Le 17 juin 2020, le Partenariat canadien pour la justice internationale a soumis une lettre au Bureau du Procureur de la Cour pénale internationale (CPI) lui demandant d’enquêter sur l’ancien président Joseph Kabila et sur les hauts fonctionnaires de son gouvernement en lien avec des atrocités perpétrées en République démocratique du Congo (RDC).
La lettre, également signée par 17 autres experts et organisations de la société civile, fait écho aux voix d‘organisations congolaises et internationales de défense des droits humains, qui ont appelé la CPI à agir.
Bien que le Bureau du Procureur ait précédemment mené des enquêtes et poursuivi certains auteurs relativement à des crimes internationaux commis en RDC, celui-ci n’a pas encore abordé sérieusement le rôle et la responsabilité de l’ancien président Kabila et de son administration dans la commission d’atrocités incluant des meurtres, des détentions arbitraires, de la torture, des violences sexuelles et des disparitions forcées.

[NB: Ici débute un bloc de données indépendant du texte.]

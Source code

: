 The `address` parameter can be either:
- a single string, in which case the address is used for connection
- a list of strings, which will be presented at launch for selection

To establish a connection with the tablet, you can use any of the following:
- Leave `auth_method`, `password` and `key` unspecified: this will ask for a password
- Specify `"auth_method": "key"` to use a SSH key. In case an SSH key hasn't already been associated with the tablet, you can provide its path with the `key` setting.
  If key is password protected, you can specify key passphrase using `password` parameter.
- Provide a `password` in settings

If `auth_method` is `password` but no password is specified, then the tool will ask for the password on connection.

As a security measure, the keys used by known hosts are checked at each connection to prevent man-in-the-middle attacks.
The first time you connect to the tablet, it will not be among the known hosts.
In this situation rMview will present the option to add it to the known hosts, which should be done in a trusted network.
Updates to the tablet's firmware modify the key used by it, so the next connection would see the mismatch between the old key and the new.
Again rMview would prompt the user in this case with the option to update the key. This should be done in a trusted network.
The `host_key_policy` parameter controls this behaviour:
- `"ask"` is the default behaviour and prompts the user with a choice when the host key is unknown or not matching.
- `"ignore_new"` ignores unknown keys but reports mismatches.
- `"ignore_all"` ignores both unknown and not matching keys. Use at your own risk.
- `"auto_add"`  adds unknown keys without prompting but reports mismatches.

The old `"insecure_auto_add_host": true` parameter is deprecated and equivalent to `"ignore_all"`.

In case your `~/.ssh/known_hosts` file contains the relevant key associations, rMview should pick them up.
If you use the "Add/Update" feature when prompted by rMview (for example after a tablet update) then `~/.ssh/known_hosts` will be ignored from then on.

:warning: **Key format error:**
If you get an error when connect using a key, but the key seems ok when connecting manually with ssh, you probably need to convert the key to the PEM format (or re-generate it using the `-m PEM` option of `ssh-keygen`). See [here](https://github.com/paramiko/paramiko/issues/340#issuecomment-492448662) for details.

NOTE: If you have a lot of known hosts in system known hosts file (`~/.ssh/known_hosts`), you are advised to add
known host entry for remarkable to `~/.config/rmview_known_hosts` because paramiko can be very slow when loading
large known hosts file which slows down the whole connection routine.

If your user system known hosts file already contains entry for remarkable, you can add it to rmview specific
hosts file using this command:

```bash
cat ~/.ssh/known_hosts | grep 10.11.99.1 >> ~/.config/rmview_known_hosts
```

L’impunité persistante de ces crimes a contribué à un climat de peur et à une escalade alarmante de la violence en RDC, sur fond de rumeurs selon lesquelles Kabila envisagerait de revenir au pouvoir.
La CPI doit agir et honorer son engagement de lutter contre l’impunité en enquêtant effectivement sur ces crimes, et ce, sans délai.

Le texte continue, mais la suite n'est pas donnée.